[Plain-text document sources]
#####
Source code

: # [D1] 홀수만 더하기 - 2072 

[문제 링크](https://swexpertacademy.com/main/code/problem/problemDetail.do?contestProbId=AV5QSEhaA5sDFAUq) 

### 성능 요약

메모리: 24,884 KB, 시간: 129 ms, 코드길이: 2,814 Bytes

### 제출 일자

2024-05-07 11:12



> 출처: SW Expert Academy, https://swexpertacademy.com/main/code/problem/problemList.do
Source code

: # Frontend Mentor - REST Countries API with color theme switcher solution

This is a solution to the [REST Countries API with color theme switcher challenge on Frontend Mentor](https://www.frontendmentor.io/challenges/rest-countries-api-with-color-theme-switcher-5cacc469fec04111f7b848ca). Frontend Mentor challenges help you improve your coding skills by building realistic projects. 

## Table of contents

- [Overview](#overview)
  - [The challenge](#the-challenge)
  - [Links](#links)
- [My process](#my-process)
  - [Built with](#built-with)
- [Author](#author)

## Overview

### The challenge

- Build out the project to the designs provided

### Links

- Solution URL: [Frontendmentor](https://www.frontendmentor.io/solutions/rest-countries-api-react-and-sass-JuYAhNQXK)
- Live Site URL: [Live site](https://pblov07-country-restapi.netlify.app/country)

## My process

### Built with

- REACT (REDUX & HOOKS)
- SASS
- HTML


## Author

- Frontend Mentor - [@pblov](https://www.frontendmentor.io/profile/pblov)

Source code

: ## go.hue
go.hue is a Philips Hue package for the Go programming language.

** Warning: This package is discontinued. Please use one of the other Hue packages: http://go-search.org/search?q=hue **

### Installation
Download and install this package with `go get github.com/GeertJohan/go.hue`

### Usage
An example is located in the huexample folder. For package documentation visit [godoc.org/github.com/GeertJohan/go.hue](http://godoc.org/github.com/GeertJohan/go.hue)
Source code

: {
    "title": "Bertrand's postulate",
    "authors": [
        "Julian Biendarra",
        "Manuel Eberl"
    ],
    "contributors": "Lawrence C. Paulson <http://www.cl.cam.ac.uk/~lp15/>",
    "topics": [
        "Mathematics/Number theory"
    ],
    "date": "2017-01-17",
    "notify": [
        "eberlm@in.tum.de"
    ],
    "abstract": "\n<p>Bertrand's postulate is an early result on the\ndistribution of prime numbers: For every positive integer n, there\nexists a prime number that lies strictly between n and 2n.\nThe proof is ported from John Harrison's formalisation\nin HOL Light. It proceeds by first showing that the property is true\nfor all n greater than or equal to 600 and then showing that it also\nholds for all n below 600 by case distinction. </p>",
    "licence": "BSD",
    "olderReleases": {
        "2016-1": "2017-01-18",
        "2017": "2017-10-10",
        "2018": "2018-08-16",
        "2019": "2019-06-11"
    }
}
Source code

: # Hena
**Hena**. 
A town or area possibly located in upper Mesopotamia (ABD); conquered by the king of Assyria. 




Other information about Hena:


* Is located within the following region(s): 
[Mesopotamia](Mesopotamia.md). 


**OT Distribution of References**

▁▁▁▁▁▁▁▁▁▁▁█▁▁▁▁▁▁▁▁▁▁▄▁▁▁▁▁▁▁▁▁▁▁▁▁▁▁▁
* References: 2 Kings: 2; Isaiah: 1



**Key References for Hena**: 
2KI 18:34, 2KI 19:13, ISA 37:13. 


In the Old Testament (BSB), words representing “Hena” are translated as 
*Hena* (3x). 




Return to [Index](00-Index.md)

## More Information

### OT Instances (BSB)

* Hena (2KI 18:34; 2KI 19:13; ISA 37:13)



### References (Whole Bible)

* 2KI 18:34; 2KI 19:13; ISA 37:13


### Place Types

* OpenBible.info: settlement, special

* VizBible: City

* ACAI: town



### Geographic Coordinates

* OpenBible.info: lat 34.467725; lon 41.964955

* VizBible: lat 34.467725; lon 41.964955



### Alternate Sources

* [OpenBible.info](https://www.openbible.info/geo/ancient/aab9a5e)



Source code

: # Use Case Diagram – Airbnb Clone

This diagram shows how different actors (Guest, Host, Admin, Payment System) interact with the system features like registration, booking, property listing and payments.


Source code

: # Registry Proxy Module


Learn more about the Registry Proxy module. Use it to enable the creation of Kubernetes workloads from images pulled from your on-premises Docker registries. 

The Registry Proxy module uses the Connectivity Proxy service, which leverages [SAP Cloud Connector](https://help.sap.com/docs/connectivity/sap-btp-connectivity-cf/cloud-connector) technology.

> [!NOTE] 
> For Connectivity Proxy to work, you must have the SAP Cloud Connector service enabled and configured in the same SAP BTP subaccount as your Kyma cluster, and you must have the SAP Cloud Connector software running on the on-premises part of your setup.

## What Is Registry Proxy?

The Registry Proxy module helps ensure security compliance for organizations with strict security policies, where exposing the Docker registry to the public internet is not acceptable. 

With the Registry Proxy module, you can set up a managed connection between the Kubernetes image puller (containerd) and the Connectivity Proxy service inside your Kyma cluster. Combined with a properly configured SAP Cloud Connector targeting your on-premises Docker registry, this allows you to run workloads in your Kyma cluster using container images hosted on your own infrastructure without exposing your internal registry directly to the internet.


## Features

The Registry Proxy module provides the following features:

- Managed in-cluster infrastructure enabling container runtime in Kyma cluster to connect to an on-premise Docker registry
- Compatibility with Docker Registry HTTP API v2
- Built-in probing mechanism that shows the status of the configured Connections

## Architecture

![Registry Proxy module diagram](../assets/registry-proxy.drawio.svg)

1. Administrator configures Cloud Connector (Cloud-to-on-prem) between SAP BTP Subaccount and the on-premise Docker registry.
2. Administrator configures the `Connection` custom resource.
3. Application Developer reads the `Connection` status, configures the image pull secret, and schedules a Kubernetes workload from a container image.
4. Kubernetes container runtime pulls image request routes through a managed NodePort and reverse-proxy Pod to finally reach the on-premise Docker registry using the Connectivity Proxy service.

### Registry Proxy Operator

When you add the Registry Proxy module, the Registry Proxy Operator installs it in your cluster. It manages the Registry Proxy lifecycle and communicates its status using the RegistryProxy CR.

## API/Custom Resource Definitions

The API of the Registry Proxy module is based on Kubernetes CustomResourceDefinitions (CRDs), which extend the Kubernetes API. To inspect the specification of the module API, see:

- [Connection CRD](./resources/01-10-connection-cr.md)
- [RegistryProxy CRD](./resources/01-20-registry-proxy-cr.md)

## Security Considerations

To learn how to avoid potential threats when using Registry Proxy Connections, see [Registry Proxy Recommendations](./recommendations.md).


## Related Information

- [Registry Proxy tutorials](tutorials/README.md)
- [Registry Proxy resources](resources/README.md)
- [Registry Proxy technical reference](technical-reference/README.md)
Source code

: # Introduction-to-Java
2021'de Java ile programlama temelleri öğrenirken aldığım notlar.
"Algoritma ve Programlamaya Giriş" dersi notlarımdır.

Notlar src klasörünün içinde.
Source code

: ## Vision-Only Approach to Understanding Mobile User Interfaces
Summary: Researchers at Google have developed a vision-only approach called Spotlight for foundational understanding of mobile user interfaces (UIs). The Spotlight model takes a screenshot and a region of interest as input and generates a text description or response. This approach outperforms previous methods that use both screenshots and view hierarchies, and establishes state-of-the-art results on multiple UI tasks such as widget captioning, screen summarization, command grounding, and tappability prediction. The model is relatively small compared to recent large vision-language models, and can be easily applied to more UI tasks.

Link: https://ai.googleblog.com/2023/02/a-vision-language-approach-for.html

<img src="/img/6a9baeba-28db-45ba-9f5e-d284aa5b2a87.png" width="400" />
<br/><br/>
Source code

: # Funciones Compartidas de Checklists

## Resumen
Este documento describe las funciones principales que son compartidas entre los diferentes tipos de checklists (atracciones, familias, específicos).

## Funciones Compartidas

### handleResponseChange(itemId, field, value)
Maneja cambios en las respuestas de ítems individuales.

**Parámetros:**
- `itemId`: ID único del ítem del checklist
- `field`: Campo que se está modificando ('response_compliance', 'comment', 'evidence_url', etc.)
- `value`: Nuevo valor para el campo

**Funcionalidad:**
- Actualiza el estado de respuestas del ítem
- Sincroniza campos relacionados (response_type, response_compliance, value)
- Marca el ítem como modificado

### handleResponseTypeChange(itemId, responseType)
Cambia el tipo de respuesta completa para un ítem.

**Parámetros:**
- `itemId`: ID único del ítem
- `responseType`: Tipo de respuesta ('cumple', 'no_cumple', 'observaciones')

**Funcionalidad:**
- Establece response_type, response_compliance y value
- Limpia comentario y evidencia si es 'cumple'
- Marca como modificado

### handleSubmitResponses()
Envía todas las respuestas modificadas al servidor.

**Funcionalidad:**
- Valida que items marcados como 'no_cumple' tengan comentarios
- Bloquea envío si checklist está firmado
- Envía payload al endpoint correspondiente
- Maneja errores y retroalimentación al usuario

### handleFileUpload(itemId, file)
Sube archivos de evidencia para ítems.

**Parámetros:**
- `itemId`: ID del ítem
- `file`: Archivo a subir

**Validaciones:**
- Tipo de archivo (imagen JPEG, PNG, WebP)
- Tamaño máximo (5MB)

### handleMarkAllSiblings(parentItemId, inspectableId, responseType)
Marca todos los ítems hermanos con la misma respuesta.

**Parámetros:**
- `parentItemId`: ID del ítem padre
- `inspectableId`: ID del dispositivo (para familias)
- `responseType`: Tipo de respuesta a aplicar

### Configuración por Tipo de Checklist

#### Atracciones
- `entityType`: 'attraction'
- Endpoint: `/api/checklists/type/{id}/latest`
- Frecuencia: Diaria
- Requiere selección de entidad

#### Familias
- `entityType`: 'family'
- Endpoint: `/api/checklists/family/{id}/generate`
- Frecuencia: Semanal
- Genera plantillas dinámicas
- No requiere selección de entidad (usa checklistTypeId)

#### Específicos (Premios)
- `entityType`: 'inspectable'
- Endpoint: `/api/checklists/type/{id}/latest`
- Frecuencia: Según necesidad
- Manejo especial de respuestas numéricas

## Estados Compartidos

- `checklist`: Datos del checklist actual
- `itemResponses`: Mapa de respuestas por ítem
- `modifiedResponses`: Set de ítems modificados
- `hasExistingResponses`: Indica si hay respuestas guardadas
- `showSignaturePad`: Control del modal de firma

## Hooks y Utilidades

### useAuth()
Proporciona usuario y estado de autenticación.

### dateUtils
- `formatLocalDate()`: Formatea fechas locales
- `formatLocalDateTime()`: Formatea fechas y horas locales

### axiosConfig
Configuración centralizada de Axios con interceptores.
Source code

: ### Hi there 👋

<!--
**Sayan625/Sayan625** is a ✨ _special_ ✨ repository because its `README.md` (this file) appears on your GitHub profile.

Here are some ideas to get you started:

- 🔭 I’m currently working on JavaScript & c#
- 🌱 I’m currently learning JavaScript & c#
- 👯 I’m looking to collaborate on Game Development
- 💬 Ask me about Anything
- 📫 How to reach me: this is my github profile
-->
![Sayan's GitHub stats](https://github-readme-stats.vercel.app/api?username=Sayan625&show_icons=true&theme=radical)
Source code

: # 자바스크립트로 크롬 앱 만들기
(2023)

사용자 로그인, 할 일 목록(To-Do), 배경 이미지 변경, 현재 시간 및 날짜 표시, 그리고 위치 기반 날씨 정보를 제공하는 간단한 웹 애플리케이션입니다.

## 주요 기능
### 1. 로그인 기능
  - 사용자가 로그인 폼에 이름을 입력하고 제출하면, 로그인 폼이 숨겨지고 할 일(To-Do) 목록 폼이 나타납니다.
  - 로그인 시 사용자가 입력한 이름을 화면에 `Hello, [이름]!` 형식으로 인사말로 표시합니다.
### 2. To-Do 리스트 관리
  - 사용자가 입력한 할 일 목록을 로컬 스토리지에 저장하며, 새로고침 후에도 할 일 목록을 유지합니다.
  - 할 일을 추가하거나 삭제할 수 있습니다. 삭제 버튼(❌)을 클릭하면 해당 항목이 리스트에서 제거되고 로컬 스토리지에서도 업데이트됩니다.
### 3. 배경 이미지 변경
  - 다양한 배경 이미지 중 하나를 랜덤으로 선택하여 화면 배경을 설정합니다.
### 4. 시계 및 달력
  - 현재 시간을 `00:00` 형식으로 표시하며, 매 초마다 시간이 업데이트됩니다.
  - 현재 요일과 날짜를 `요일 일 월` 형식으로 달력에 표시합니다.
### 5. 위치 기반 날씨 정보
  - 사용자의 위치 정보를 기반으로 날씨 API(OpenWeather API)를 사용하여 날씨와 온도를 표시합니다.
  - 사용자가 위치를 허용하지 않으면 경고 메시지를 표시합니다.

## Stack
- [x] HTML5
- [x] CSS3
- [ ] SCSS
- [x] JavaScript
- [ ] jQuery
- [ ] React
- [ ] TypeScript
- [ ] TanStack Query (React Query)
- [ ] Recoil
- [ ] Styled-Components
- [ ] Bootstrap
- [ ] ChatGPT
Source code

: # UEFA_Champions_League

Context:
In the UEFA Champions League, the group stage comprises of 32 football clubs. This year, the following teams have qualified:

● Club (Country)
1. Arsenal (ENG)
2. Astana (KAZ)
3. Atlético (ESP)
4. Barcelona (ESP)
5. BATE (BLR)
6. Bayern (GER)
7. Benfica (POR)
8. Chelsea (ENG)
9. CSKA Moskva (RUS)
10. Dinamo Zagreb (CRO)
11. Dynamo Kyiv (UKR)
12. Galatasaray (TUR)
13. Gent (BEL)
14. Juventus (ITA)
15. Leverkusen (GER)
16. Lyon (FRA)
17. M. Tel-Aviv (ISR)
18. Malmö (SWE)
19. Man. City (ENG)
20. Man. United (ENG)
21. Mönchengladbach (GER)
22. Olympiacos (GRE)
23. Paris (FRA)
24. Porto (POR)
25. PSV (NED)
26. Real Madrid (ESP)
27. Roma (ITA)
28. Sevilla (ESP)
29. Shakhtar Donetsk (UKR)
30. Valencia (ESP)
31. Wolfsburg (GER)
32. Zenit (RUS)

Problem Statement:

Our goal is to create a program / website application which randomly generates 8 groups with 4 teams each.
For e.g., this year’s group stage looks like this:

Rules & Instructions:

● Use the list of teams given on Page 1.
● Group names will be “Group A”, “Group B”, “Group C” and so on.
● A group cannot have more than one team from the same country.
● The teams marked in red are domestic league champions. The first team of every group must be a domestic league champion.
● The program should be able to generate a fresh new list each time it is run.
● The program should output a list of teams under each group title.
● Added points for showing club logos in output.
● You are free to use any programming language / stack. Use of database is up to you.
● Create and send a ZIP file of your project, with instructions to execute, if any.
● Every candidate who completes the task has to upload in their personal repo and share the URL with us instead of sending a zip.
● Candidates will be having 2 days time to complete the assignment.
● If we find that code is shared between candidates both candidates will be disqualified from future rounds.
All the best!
#####
**Exercise objective:** Please transcribe exactly the line containing "sending a zip." and every line after it to the end of the data, and no other lines.

**Answer space:**
● Every candidate who completes the task has to upload in their personal repo and share the URL with us instead of sending a zip.
● Candidates will be having 2 days time to complete the assignment.
● If we find that code is shared between candidates both candidates will be disqualified from future rounds.
All the best!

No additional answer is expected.